Por años, Toy Story fue más que una franquicia de animación para niños. Fue una historia sobre crecer, cambiar y aprender a despedirse a cualquier edad. La primera cinta marcó el rumbo de la animación y las historias que se contaban en los años 90 y 2000. Por todo lo que este proyecto significó para muchos de nosotros a través del tiempo, cuando Toy Story 3 llegó a los cines en 2010, la mayoría pensamos que habíamos presenciado el cierre perfecto: Andy entregando sus juguetes a Bonnie y avanzando hacia una nueva etapa de su vida, una que ya no tenía que ver con quienes crecimos junto a Buzz y Woody.
Sin embargo, llegó el 2019 —y con este— Toy Story 4, queriendo demostrar que todavía había historias por contar, especialmente sobre la búsqueda de identidad y libertad de Woody; algo que aún con ciertas ideas de valor que tuvo, la mayoría no tomamos muy bien. Ahora, con la llegada de Toy Story 5 a los cines, vuelve a surgir la pregunta inevitable: ¿realmente necesitamos otra película?
Esta nueva entrega de la saga explora la lucha de los juguetes clásicos —liderados ahora por la vaquerita Jessie— por mantener la atención de Bonnie frente a una nueva amenaza: una tableta interactiva llamada Lilypad, que monopoliza el tiempo de los infantes (y a quien, por cierto, Belinda da voz de forma magistral). El conflicto principal aquí gira en torno a cómo los juguetes tradicionales intentan seguir siendo relevantes en un entorno digital. La premisa promete mucho y, ciertamente, tiene más razón de existir que su anterior entrega; sin embargo, me atrevo a decir que se siente mucho más genérica que cualquier película previa de la franquicia.
En mi opinión, aunque la animación llega a un gran hiperrealismo y aporta un mensaje muy pertinente sobre el exceso de tiempo frente a las pantallas —no solo de los niños, sino de todos en general—, el discurso de la trama se siente algo atrasado y poco innovador; más como otro intento forzado de revivir una historia que ya había tenido un cierre perfecto.
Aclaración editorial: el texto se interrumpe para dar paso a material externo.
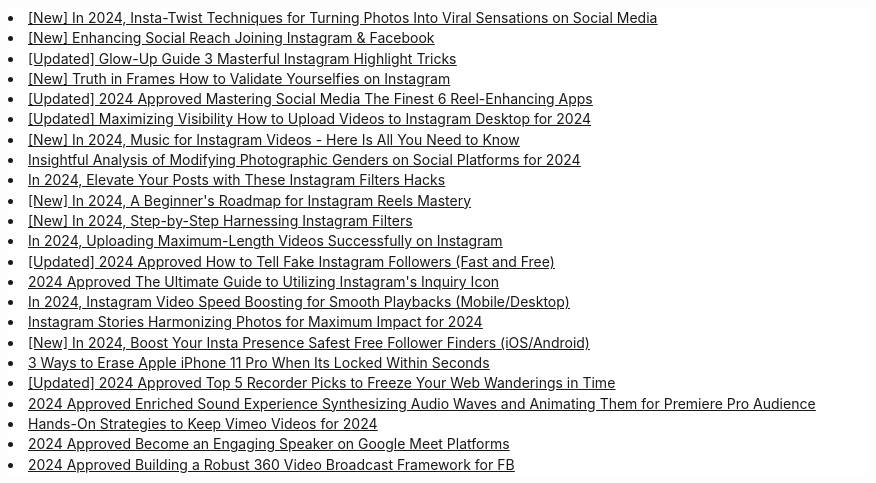 <li><a href="https://instagram-clips.techidaily.com/new-in-2024-insta-twist-techniques-for-turning-photos-into-viral-sensations-on-social-media/"><u>[New] In 2024, Insta-Twist Techniques for Turning Photos Into Viral Sensations on Social Media</u></a></li>
<li><a href="https://instagram-clips.techidaily.com/new-enhancing-social-reach-joining-instagram-and-facebook/"><u>[New] Enhancing Social Reach  Joining Instagram & Facebook</u></a></li>
<li><a href="https://instagram-clips.techidaily.com/updated-glow-up-guide-3-masterful-instagram-highlight-tricks/"><u>[Updated] Glow-Up Guide  3 Masterful Instagram Highlight Tricks</u></a></li>
<li><a href="https://instagram-clips.techidaily.com/new-truth-in-frames-how-to-validate-yourselfies-on-instagram/"><u>[New] Truth in Frames  How to Validate Yourselfies on Instagram</u></a></li>
<li><a href="https://instagram-clips.techidaily.com/updated-2024-approved-mastering-social-media-the-finest-6-reel-enhancing-apps/"><u>[Updated] 2024 Approved  Mastering Social Media  The Finest 6 Reel-Enhancing Apps</u></a></li>
<li><a href="https://instagram-clips.techidaily.com/updated-maximizing-visibility-how-to-upload-videos-to-instagram-desktop-for-2024/"><u>[Updated] Maximizing Visibility  How to Upload Videos to Instagram Desktop for 2024</u></a></li>
<li><a href="https://instagram-clips.techidaily.com/new-in-2024-music-for-instagram-videos-here-is-all-you-need-to-know/"><u>[New] In 2024, Music for Instagram Videos - Here Is All You Need to Know</u></a></li>
<li><a href="https://instagram-clips.techidaily.com/insightful-analysis-of-modifying-photographic-genders-on-social-platforms-for-2024/"><u>Insightful Analysis of Modifying Photographic Genders on Social Platforms for 2024</u></a></li>
<li><a href="https://instagram-clips.techidaily.com/in-2024-elevate-your-posts-with-these-instagram-filters-hacks/"><u>In 2024, Elevate Your Posts with These Instagram Filters Hacks</u></a></li>
<li><a href="https://instagram-clips.techidaily.com/new-in-2024-a-beginners-roadmap-for-instagram-reels-mastery/"><u>[New] In 2024, A Beginner's Roadmap for Instagram Reels Mastery</u></a></li>
<li><a href="https://instagram-clips.techidaily.com/new-in-2024-step-by-step-harnessing-instagram-filters/"><u>[New] In 2024, Step-by-Step  Harnessing Instagram Filters</u></a></li>
<li><a href="https://instagram-clips.techidaily.com/in-2024-uploading-maximum-length-videos-successfully-on-instagram/"><u>In 2024, Uploading Maximum-Length Videos Successfully on Instagram</u></a></li>
<li><a href="https://instagram-clips.techidaily.com/updated-2024-approved-how-to-tell-fake-instagram-followers-fast-and-free/"><u>[Updated] 2024 Approved  How to Tell Fake Instagram Followers (Fast and Free)</u></a></li>
<li><a href="https://instagram-clips.techidaily.com/2024-approved-the-ultimate-guide-to-utilizing-instagrams-inquiry-icon/"><u>2024 Approved  The Ultimate Guide to Utilizing Instagram's Inquiry Icon</u></a></li>
<li><a href="https://instagram-clips.techidaily.com/in-2024-instagram-video-speed-boosting-for-smooth-playbacks-mobiledesktop/"><u>In 2024, Instagram Video Speed Boosting for Smooth Playbacks (Mobile/Desktop)</u></a></li>
<li><a href="https://instagram-clips.techidaily.com/instagram-stories-harmonizing-photos-for-maximum-impact-for-2024/"><u>Instagram Stories  Harmonizing Photos for Maximum Impact for 2024</u></a></li>
<li><a href="https://instagram-clips.techidaily.com/new-in-2024-boost-your-insta-presence-safest-free-follower-finders-iosandroid/"><u>[New] In 2024, Boost Your Insta Presence  Safest Free Follower Finders (iOS/Android)</u></a></li>
<li><a href="https://ios-unlock.techidaily.com/3-ways-to-erase-apple-iphone-11-pro-when-its-locked-within-seconds-by-drfone-ios/"><u>3 Ways to Erase Apple iPhone 11 Pro When Its Locked Within Seconds</u></a></li>
<li><a href="https://screen-recording.techidaily.com/updated-2024-approved-top-5-recorder-picks-to-freeze-your-web-wanderings-in-time/"><u>[Updated] 2024 Approved  Top 5 Recorder Picks to Freeze Your Web Wanderings in Time</u></a></li>
<li><a href="https://sound-optimizing.techidaily.com/2024-approved-enriched-sound-experience-synthesizing-audio-waves-and-animating-them-for-premiere-pro-audience/"><u>2024 Approved Enriched Sound Experience Synthesizing Audio Waves and Animating Them for Premiere Pro Audience</u></a></li>
<li><a href="https://screen-mirroring-recording.techidaily.com/hands-on-strategies-to-keep-vimeo-videos-for-2024/"><u>Hands-On Strategies to Keep Vimeo Videos for 2024</u></a></li>
<li><a href="https://screen-sharing-recording.techidaily.com/2024-approved-become-an-engaging-speaker-on-google-meet-platforms/"><u>2024 Approved  Become an Engaging Speaker on Google Meet Platforms</u></a></li>
<li><a href="https://facebook-clips.techidaily.com/2024-approved-building-a-robust-360-video-broadcast-framework-for-fb/"><u>2024 Approved  Building a Robust 360 Video Broadcast Framework for FB</u></a></li>
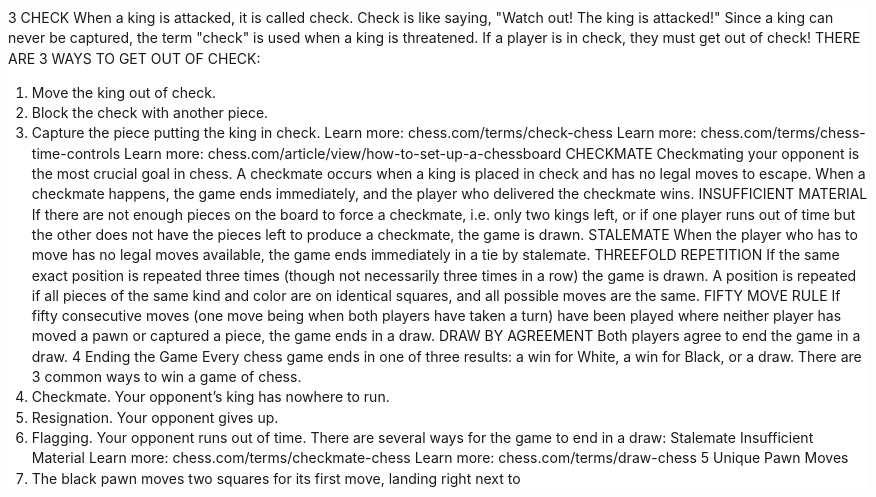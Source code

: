 3
CHECK
When a king is attacked, it is called check. Check is like saying, "Watch
out! The king is attacked!" Since a king can never be captured, the term
"check" is used when a king is threatened. If a player is in check, they
must get out of check!
THERE ARE 3 WAYS TO GET OUT OF CHECK:
1. Move the king out of
check.
2. Block the check with
another piece.
3. Capture the piece putting
the king in check.
Learn more: chess.com/terms/check-chess
Learn more: chess.com/terms/chess-time-controls
Learn more: chess.com/article/view/how-to-set-up-a-chessboard
CHECKMATE
Checkmating your opponent is
the most crucial goal in chess.
A checkmate occurs when a king is
placed in check and has no legal
moves to escape. When a
checkmate happens, the game
ends immediately, and the player
who delivered the checkmate wins.
INSUFFICIENT MATERIAL
If there are not enough pieces on the board to force a
checkmate, i.e. only two kings left, or if one player runs out of
time but the other does not have the pieces left to produce a
checkmate, the game is drawn.
STALEMATE
When the player who has to move has no legal moves
available, the game ends immediately in a tie by stalemate.
THREEFOLD REPETITION
If the same exact position is repeated three times (though not
necessarily three times in a row) the game is drawn. A position
is repeated if all pieces of the same kind and color are on
identical squares, and all possible moves are the same.
FIFTY MOVE RULE
If fifty consecutive moves (one move being when both players
have taken a turn) have been played where neither player has
moved a pawn or captured a piece, the game ends in a draw.
DRAW BY AGREEMENT
Both players agree to end the game in a draw.
4 Ending the Game Every chess game ends in one of three results:
a win for White, a win for Black, or a draw.
There are 3 common ways
to win a game of chess.
1. Checkmate. Your opponent’s
 king has nowhere to run.
2. Resignation. Your opponent
 gives up.
3. Flagging. Your opponent
 runs out of time.
There are several ways for
the game to end in a draw:
Stalemate
Insufficient Material
Learn more: chess.com/terms/checkmate-chess
Learn more: chess.com/terms/draw-chess
5 Unique Pawn Moves
1. The black pawn moves
two squares for its first
move, landing right next to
La película logra ofrecer un par de momentos conmovedores y resulta entretenida para el público familiar, sobre todo para los niños pequeños, y ese es quizá su principal diferenciador.
Toy Story era una saga de animación que llegaba al corazón de chicos y grandes, cuyos tres primeros capítulos se veían como una épica inigualable. Incluso su forzada entrega anterior conservaba algunos de los rasgos de lo que un día fue una de las películas de animación más importantes de todos los tiempos. Pero esta nueva aventura —cuyo mensaje tenía todo para marcar una diferencia y conectar con un nuevo público— termina por parecer demasiado infantil, genérica y poco ambiciosa frente a historias como “Hoppers”, estrenada este mismo año, y que aún desde su simplicidad transmite un mensaje importante, y se percibe como un proyecto hecho con corazón.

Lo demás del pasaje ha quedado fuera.